─── Provided records ───
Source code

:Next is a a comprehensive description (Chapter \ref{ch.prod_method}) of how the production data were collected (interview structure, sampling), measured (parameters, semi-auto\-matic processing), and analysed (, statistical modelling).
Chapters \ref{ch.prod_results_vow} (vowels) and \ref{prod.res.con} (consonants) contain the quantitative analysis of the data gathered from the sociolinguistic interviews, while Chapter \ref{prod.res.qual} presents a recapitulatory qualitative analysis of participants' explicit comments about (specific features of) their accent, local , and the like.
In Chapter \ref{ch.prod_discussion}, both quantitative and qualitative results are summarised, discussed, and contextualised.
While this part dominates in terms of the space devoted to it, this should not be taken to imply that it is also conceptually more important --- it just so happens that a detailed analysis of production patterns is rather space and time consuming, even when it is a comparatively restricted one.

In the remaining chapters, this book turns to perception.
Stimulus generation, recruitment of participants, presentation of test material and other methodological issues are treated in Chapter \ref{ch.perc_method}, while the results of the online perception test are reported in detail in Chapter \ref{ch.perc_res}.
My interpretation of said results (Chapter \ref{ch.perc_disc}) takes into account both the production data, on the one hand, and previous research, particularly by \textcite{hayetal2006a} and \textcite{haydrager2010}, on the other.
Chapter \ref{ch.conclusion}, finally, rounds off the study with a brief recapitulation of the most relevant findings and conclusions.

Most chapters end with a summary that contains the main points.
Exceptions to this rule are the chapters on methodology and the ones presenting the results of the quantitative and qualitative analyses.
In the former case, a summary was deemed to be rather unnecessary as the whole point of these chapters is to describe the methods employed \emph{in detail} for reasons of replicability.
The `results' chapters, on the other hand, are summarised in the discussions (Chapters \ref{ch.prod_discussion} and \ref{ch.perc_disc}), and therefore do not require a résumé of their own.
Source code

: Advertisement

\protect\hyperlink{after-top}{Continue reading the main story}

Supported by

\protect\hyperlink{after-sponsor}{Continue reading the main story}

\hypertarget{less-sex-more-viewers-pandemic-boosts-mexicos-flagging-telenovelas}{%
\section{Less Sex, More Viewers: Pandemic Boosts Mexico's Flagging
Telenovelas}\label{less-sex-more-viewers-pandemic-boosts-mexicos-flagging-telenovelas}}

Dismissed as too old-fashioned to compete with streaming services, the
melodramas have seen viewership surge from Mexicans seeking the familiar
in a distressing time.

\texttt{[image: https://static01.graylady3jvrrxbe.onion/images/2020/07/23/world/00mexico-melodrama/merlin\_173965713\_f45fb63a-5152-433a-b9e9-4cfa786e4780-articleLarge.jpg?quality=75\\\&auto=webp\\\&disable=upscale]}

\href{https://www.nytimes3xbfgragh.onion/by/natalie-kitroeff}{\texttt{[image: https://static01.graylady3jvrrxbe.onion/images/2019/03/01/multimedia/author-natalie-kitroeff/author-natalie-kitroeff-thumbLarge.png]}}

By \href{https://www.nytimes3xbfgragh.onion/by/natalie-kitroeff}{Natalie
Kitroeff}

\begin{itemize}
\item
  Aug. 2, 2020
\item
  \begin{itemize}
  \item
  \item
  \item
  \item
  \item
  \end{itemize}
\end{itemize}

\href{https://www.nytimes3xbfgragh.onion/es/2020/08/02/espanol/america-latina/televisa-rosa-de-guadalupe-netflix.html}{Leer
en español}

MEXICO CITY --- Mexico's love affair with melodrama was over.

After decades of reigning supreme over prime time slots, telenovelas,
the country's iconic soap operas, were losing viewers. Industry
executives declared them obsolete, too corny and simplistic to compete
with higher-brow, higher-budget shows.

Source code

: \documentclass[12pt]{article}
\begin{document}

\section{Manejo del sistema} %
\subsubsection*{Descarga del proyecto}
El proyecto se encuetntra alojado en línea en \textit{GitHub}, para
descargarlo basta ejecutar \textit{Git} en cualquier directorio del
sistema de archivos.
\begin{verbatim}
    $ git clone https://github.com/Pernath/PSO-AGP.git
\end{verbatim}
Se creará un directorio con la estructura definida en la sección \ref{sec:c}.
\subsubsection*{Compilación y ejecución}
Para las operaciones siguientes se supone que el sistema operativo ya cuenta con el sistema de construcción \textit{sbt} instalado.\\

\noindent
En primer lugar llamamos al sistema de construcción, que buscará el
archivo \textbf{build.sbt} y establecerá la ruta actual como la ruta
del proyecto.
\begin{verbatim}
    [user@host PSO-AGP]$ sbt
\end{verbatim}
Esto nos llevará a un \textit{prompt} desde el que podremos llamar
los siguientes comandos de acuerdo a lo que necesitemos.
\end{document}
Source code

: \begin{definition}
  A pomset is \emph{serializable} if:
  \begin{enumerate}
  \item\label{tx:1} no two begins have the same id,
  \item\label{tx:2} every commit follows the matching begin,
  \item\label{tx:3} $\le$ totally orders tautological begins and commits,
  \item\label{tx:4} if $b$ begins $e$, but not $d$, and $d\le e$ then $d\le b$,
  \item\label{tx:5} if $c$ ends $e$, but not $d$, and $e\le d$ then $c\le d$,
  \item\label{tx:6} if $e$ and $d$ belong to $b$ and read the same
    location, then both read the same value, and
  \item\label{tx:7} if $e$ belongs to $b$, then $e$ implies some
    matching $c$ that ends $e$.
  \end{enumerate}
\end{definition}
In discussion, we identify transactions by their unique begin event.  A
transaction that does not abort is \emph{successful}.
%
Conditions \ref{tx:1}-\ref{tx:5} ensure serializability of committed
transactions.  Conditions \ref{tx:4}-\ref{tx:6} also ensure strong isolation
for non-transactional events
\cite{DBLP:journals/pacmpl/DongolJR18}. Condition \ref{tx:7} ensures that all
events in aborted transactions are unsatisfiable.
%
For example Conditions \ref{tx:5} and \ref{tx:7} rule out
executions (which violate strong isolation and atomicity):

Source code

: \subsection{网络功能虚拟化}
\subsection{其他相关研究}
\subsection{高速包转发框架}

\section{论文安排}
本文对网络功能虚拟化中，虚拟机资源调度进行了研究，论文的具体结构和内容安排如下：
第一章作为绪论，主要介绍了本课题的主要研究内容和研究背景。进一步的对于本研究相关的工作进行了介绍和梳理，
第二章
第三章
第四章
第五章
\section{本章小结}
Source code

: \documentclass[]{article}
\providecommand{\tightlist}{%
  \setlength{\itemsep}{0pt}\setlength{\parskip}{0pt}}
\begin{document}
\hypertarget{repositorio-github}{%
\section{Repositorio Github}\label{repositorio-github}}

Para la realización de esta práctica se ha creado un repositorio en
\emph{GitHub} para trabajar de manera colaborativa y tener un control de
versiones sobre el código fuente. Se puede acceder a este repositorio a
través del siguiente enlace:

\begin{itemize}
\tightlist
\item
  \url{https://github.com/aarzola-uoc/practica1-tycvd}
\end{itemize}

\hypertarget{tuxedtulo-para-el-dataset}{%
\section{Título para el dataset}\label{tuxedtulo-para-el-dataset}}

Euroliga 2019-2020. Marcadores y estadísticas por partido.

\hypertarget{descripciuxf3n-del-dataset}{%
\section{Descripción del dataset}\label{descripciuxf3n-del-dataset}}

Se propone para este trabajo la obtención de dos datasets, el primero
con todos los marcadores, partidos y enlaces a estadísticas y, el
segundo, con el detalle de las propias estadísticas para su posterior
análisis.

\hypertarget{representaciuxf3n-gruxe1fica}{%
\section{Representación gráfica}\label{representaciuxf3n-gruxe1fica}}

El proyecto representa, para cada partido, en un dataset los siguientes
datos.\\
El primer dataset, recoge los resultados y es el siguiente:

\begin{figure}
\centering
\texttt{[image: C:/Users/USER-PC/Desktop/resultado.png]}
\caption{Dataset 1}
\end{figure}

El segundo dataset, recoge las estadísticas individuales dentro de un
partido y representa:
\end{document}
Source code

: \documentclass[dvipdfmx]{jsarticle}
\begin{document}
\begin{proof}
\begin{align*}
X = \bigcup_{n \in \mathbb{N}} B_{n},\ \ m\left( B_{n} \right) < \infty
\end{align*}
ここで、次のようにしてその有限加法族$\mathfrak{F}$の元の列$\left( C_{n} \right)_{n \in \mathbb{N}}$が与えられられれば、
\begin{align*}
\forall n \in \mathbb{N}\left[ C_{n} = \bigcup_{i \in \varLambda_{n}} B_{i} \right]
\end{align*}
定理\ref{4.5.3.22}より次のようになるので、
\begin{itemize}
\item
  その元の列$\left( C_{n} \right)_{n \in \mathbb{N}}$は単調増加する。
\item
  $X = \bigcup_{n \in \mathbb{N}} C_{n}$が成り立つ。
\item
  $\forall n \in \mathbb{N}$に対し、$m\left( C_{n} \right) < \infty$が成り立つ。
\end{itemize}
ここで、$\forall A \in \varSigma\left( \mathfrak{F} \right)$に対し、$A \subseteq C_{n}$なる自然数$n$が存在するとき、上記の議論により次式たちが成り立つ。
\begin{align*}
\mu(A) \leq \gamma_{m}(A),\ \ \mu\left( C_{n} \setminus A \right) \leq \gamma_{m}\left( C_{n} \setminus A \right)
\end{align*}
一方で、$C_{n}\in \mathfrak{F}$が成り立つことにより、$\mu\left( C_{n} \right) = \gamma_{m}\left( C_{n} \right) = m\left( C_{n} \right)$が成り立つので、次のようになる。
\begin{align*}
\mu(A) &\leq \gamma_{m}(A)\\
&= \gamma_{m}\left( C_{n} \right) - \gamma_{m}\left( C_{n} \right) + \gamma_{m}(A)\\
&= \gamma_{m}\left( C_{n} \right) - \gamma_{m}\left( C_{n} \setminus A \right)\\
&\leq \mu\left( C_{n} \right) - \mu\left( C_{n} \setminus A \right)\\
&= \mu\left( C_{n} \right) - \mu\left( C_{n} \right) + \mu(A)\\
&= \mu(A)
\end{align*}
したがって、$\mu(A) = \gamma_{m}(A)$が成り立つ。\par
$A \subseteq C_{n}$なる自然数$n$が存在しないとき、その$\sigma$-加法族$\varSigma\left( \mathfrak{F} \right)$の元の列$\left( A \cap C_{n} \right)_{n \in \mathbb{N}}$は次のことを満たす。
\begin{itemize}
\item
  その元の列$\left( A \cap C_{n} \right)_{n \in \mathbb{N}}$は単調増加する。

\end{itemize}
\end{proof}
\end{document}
───
■ Task:
Only the lines above starting at the line that holds "ensures that all" and ending at the line that holds "Se propone para" are to be repeated, exactly and in full.

■ Task output:
\cite{DBLP:journals/pacmpl/DongolJR18}. Condition \ref{tx:7} ensures that all
events in aborted transactions are unsatisfiable.
%
For example Conditions \ref{tx:5} and \ref{tx:7} rule out
executions (which violate strong isolation and atomicity):

Source code

: \subsection{网络功能虚拟化}
\subsection{其他相关研究}
\subsection{高速包转发框架}

\section{论文安排}
本文对网络功能虚拟化中，虚拟机资源调度进行了研究，论文的具体结构和内容安排如下：
第一章作为绪论，主要介绍了本课题的主要研究内容和研究背景。进一步的对于本研究相关的工作进行了介绍和梳理，
第二章
第三章
第四章
第五章
\section{本章小结}
Source code

: \documentclass[]{article}
\providecommand{\tightlist}{%
  \setlength{\itemsep}{0pt}\setlength{\parskip}{0pt}}
\begin{document}
\hypertarget{repositorio-github}{%
\section{Repositorio Github}\label{repositorio-github}}

Para la realización de esta práctica se ha creado un repositorio en
\emph{GitHub} para trabajar de manera colaborativa y tener un control de
versiones sobre el código fuente. Se puede acceder a este repositorio a
través del siguiente enlace:

\begin{itemize}
\tightlist
\item
  \url{https://github.com/aarzola-uoc/practica1-tycvd}
\end{itemize}

\hypertarget{tuxedtulo-para-el-dataset}{%
\section{Título para el dataset}\label{tuxedtulo-para-el-dataset}}

Euroliga 2019-2020. Marcadores y estadísticas por partido.

\hypertarget{descripciuxf3n-del-dataset}{%
\section{Descripción del dataset}\label{descripciuxf3n-del-dataset}}

Se propone para este trabajo la obtención de dos datasets, el primero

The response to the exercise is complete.